Fix the bug that DB multi-request stickiness doesn't stick as expected
What does this MR do?
Fix the bug mentioned in gitlab-com/gl-infra/scalability#1006 (closed). In summary, Our DB Load Balancing layer has a special sticking mechanism spreading across requests. This mechanism ensures the read consistency caused by replicas' replication lag. This mechanism forces the next requests stick to the primary by storing the last write location of postgres into a redis key determined by a pair [namespace, id]
. This is how to register a sticky object:
def current_job
id = params[:id]
if id
::Gitlab::Database::LoadBalancing::RackMiddleware
.stick_or_unstick(env, :build, id)
end
super
end
Our current implementation is storing just one latest namespace and id:
def self.stick_or_unstick(env, namespace, id)
return unless LoadBalancing.enable?
Sticking.unstick_or_continue_sticking(namespace, id)

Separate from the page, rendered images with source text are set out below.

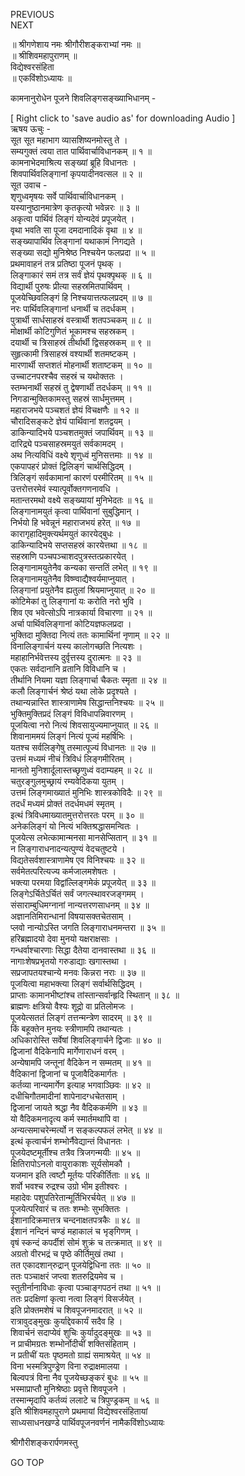 PREVIOUS  
NEXT  
  
॥ श्रीगणेशाय नमः श्रीगौरीशङ्कराभ्यां नमः ॥  
॥ श्रीशिवमहापुराणम् ॥  
विद्येश्वरसंहिता  
॥ एकविंशोऽध्यायः ॥  
  
कामनानुरोधेन पूजने शिवलिङ्गसङ्ख्याभिधानम् -  
  
  
[ Right click to 'save audio as' for downloading Audio ]  
ऋषय ऊचुः -  
सूत सूत महाभाग व्यासशिष्यनमोस्तु ते ।  
सम्यगुक्तं त्वया तात पार्थिवार्चाविधानकम् ॥ १ ॥  
कामनाभेदमाश्रित्य सङ्ख्यां ब्रूहि विधानतः ।  
शिवपार्थिवलिङ्‌गानां कृपयादीनवत्सल ॥ २ ॥  
सूत उवाच -  
शृणुध्वमृषयः सर्वे पार्थिवार्चाविधानकम् ।  
यस्यानुष्ठानमात्रेण कृतकृत्यो भवेन्नरः ॥ ३ ॥  
अकृत्वा पार्थिवं लिङ्‌गं योन्यदेवं प्रपूजयेत् ।  
वृथा भवति सा पूजा दमदानादिकं वृथा ॥ ४ ॥  
सङ्ख्यापार्थिव लिङ्‌गानां यथाकामं निगद्यते ।  
सङ्ख्या सद्यो मुनिश्रेष्ठ निश्चयेन फलप्रदा ॥ ५ ॥  
प्रथमावाहनं तत्र प्रतिष्ठा पूजनं पृथक् ।  
लिङ्‌गाकारं समं तत्र सर्वं ज्ञेयं पृथक्पृथक् ॥ ६ ॥  
विद्यार्थी पुरुषः प्रीत्या सहस्रमितपार्थिवम् ।  
पूजयेच्छिवलिङ्‌गं हि निश्चयात्तत्फलप्रदम् ॥ ७ ॥  
नरः पार्थिवलिङ्‌गानां धनार्थी च तदर्धकम् ।  
पुत्रार्थी सार्धसाहस्रं वस्त्रार्थी शतपञ्चकम् ॥ ८ ॥  
मोक्षार्थी कोटिगुणितं भूकामश्च सहस्रकम् ।  
दयार्थी च त्रिसाहस्रं तीर्थार्थी द्विसहस्रकम् ॥ ९ ॥  
सुहृत्कामी त्रिसाहस्रं वश्यार्थी शतमष्टकम् ।  
मारणार्थी सप्तशतं मोहनार्थी शताष्टकम् ॥ १० ॥  
उच्चाटनपरश्चैव सहस्रं च यथोक्ततः ।  
स्तम्भनार्थी सहस्रं तु द्वेषणार्थी तदर्धकम् ॥ ११ ॥  
निगडान्मुक्तिकामस्तु सहस्रं सार्धमुत्तमम् ।  
महाराजभये पञ्चशतं ज्ञेयं विचक्षणैः ॥ १२ ॥  
चौरादिसङ्‌कटे ज्ञेयं पार्थिवानां शतद्वयम् ।  
डाकिन्यादिभये पञ्चशतमुक्तं जपार्थिवम् ॥ १३ ॥  
दारिद्र्ये पञ्चसाहस्रमयुतं सर्वकामदम् ।  
अथ नित्यविधिं वक्ष्ये शृणुध्वं मुनिसत्तमाः ॥ १४ ॥  
एकपापहरं प्रोक्तं द्विलिङ्‌गं चार्थसिद्धिदम् ।  
त्रिलिङ्‌गं सर्वकामानां ‌कारणं परमीरितम् ॥ १५ ॥  
उत्तरोत्तरमेवं स्यात्पूर्वोक्तगणनावधि ।  
मतान्तरमथो वक्ष्ये सङ्ख्यायां मुनिभेदतः ॥ १६ ॥  
लिङ्‌गानामयुतं ‌कृत्वा पार्थिवानां सुबुद्धिमान् ।  
निर्भयो हि भवेन्नूनं महाराजभयं हरेत् ॥ १७ ॥  
कारागृहादिमुक्त्यर्थमयुतं ‌कारयेद्‌बुधः ।  
डाकिन्यादिभये सप्तसहस्रं ‌कारयेत्तथा ॥ १८ ॥  
सहस्राणि पञ्चपञ्चाशदपुत्रस्तत्प्रकारयेत् ।  
लिङ्‌गानामयुतेनैव कन्यका सन्ततिं लभेत् ॥ १९ ॥  
लिङ्‌गानामयुतेनैव विष्ण्वाद्यैश्वर्यमाप्नुयात् ।  
लिङ्‌गानां प्रयुतेनैव ह्यतुलां श्रियमाप्नुयात् ॥ २० ॥  
कोटिमेकां तु लिङ्‌गानां यः करोति नरो भुवि ।  
शिव एव भवेत्सोऽपि नात्रकार्या विचारणा ॥ २१ ॥  
अर्चा पार्थिवलिङ्‌गानां कोटियज्ञफलप्रदा ।  
भुक्तिदा मुक्तिदा नित्यं ततः कामार्थिनां नृणाम् ॥ २२ ॥  
विनालिङ्‌गार्चनं यस्य कालोगच्छति नित्यशः ।  
महाहानिर्भवेत्तस्य दुर्वृत्तस्य दुरात्मनः ॥ २३ ॥  
एकतः सर्वदानानि व्रतानि विविधानि च ।  
तीर्थानि नियमा यज्ञा लिङ्‌गार्चा चैकतः स्मृता ॥ २४ ॥  
कलौ लिङ्‌गार्चनं श्रेष्ठं यथा लोके प्रदृश्यते ।  
तथान्यन्नास्ति शास्त्राणामेष सिद्धान्तनिश्चयः ॥ २५ ॥  
भुक्तिमुक्तिप्रदं लिङ्‌गं विविधापन्निवारणम् ।  
पूजयित्वा नरो नित्यं शिवसायुज्यमाप्नुयात् ॥ २६ ॥  
शिवानाममयं लिङ्‌गं नित्यं पूज्यं महर्षिभिः ।  
यतश्च सर्वलिङ्‌गेषु तस्मात्पूज्यं विधानतः ॥ २७ ॥  
उत्तमं मध्यमं नीचं त्रिविधं लिङ्‌गमीरितम् ।  
मानतो मुनिशार्दूलास्तच्छृणुध्वं वदाम्यहम् ॥ २८ ॥  
चतुरङ्‌गुलमुच्छ्रायं रम्यवेदिकया युतम् ।  
उत्तमं लिङ्‌गमाख्यातं मुनिभिः शास्त्रकोविदैः ॥ २९ ॥  
तदर्धं मध्यमं प्रोक्तं तदर्धमधमं स्मृतम् ।  
इत्थं त्रिविधमाख्यातमुत्तरोत्तरतः परम् ॥ ३० ॥  
अनेकलिङ्‌गं यो नित्यं भक्तिश्रद्धासमन्वितः ।  
पूजयेत्स लभेत्कामान्मनसा मानसेप्सितान् ॥ ३१ ॥  
न लिङ्‌गाराधनादन्यत्पुण्यं वेदचतुष्टये ।  
विद्यतेसर्वशास्त्राणामेष एव विनिश्चयः ॥ ३२ ॥  
सर्वमेतत्परित्यज्य कर्मजालमशेषतः ।  
भक्त्या परमया विद्वांल्लिङ्‌गमेकं प्रपूजयेत् ॥ ३३ ॥  
लिङ्‌गेऽर्चितेऽर्चितं सर्वं जगत्स्थावरजङ्‌गमम् ।  
संसाराम्बुधिमग्नानां नान्यत्तरणसाधनम् ॥ ३४ ॥  
अज्ञानतिमिरान्धानां विषयासक्तचेतसाम् ।  
प्लवो नान्योऽस्ति जगति लिङ्‌गाराधनमन्तरा ॥ ३५ ॥  
हरिब्रह्मादयो देवा मुनयो यक्षराक्षसाः ।  
गन्धर्वाश्चारणाः सिद्धा दैतेया दानवास्तथा ॥ ३६ ॥  
नागाःशेषप्रभृतयो गरुडाद्याः खगास्तथा ।  
सप्रजापतयश्चान्ये मनवः किन्नरा नराः ॥ ३७ ॥  
पूजयित्वा महाभक्त्या लिङ्‌गं सर्वार्थसिद्धिदम् ।  
प्राप्ताः कामानभीष्टांश्च तांस्तान्सर्वान्हृदि स्थितान् ॥ ३८ ॥  
ब्राह्मणः क्षत्रियो वैश्यः शूद्रो वा प्रतिलोमजः ।  
पूजयेत्सततं लिङ्‌गं तत्तन्मन्त्रेण सादरम् ॥ ३९ ॥  
किं बहूक्तेन मुनयः स्त्रीणामपि तथान्यतः ।  
अधिकारोस्ति सर्वेषां शिवलिङ्‌गार्चने द्विजाः ॥ ४० ॥  
द्विजानां वैदिकेनापि मार्गेणाराधनं वरम् ।  
अन्येषामपि जन्तूनां वैदिकेन न सम्मतम् ॥ ४१ ॥  
वैदिकानां द्विजानां च पूजावैदिकमार्गतः ।  
कर्तव्या नान्यमार्गेण इत्याह भगवाञ्छिवः ॥ ४२ ॥  
दधीचिगौतमादीनां शापेनादग्धचेतसाम् ।  
द्विजानां जायते श्रद्धा नैव वैदिककर्मणि ॥ ४३ ॥  
यो वैदिकमनादृत्य कर्म स्मार्तमथापि वा ।  
अन्यत्समाचरेन्मर्त्यो न सङ्‌कल्पफलं लभेत् ॥ ४४ ॥  
इत्थं ‌कृत्वार्चनं शम्भोर्नैवेद्यान्तं विधानतः ।  
पूजयेदष्टमूर्तीश्च तत्रैव त्रिजगन्मयीः ॥ ४५ ॥  
क्षितिरापोऽनलो वायुराकाशः सूर्यसोमकौ ।  
यजमान इति त्वष्टौ मूर्तयः परिकीर्तिताः ॥ ४६ ॥  
शर्वो भवश्च रुद्रश्च उग्रो भीम इतीश्वरः ।  
महादेवः पशुपतिरेतान्मूर्तिभिरर्चयेत् ॥ ४७ ॥  
पूजयेत्परिवारं च ततः शम्भोः सुभक्तितः ।  
ईशानादिक्रमात्तत्र चन्दनाक्षतपत्रकैः ॥ ४८ ॥  
ईशानं नन्दिनं चण्डं महाकालं च भृङ्‌गिणम् ।  
वृषं स्कन्दं ‌कपर्दीशं सोमं शुक्रं च तत्क्रमात् ॥ ४९ ॥  
अग्रतो वीरभद्रं च पृष्ठे कीर्तिमुखं तथा ।  
तत एकादशान्‌रुद्रान् पूजयेद्विधिना ततः ॥ ५० ॥  
ततः पञ्चाक्षरं जप्त्वा शतरुद्रियमेव च ।  
स्तुतीर्नानाविधाः कृत्वा पञ्चाङ्‌गपठनं तथा ॥ ५१ ॥  
ततः प्रदक्षिणां कृत्वा नत्वा लिङ्‌गं विसर्जयेत् ।  
इति प्रोक्तमशेषं च शिवपूजनमादरात् ॥ ५२ ॥  
रात्रावुदङ्मुखः कुर्याद्देवकार्यं सदैव हि ।  
शिवार्चनं सदाप्येवं शुचिः कुर्यादुदङ्मुखः ॥ ५३ ॥  
न प्राचीमग्रतः शम्भोर्नोदीचीं शक्तिसंहिताम् ।  
न प्रतीचीं यतः पृष्ठमतो ग्राह्यं समाश्रयेत् ॥ ५४ ॥  
विना भस्मत्रिपुण्ड्रेण विना रुद्राक्षमालया ।  
बिल्वपत्रं विना नैव पूजयेच्छङ्‌करं बुधः ॥ ५५ ॥  
भस्माप्राप्तौ मुनिश्रेष्ठाः प्रवृत्ते शिवपूजने ।  
तस्मान्मृदापि कर्तव्यं ललाटे च त्रिपुण्ड्रकम् ॥ ५६ ॥  
इति श्रीशिवमहापुराणे प्रथमायां विद्येश्वरसंहितायां  
साध्यसाधनखण्डे पार्थिवपूजनवर्णनं नामैकविंशोऽध्यायः  
  
  
श्रीगौरीशङ्करार्पणमस्तु  
  
GO TOP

env[STICK_OBJECT] = [namespace, id]
end
That makes multi-request stickiness doesn't stick as expected if an endpoint touches multiple objects. This MR is to store all namespaces and ids ever recorded into a set. The next requests iterate and check for all the write locations instead of the latest one. In detail:
- After a request is done, the write locations are written into multiple keys determined by recorded namespaces and ids. As the write location is fetched from Postgres at this stage, all of the locations are all equal or greater than the write location when the actual writes are performed, hence if the following requests depend on any recorded locations, the consistency is guaranteed.
- Before a request, the middleware checks if any of the replica catches up with the recorded write location from the watching stick objects. Therefore some cases to consider:
- If the request doesn't watch any recorded stick object, it means the request is irrelevant to the previous ones, we can use any replica.
- If the request watches just a subset of the recorded stick objects, the loop in unstick_or_continue_sticking forces the session to stick to the primary if any of them doesn't catch up. It may be defensive, but safe for the consistency.
In conclusion, the read consistency is strengthen after this change.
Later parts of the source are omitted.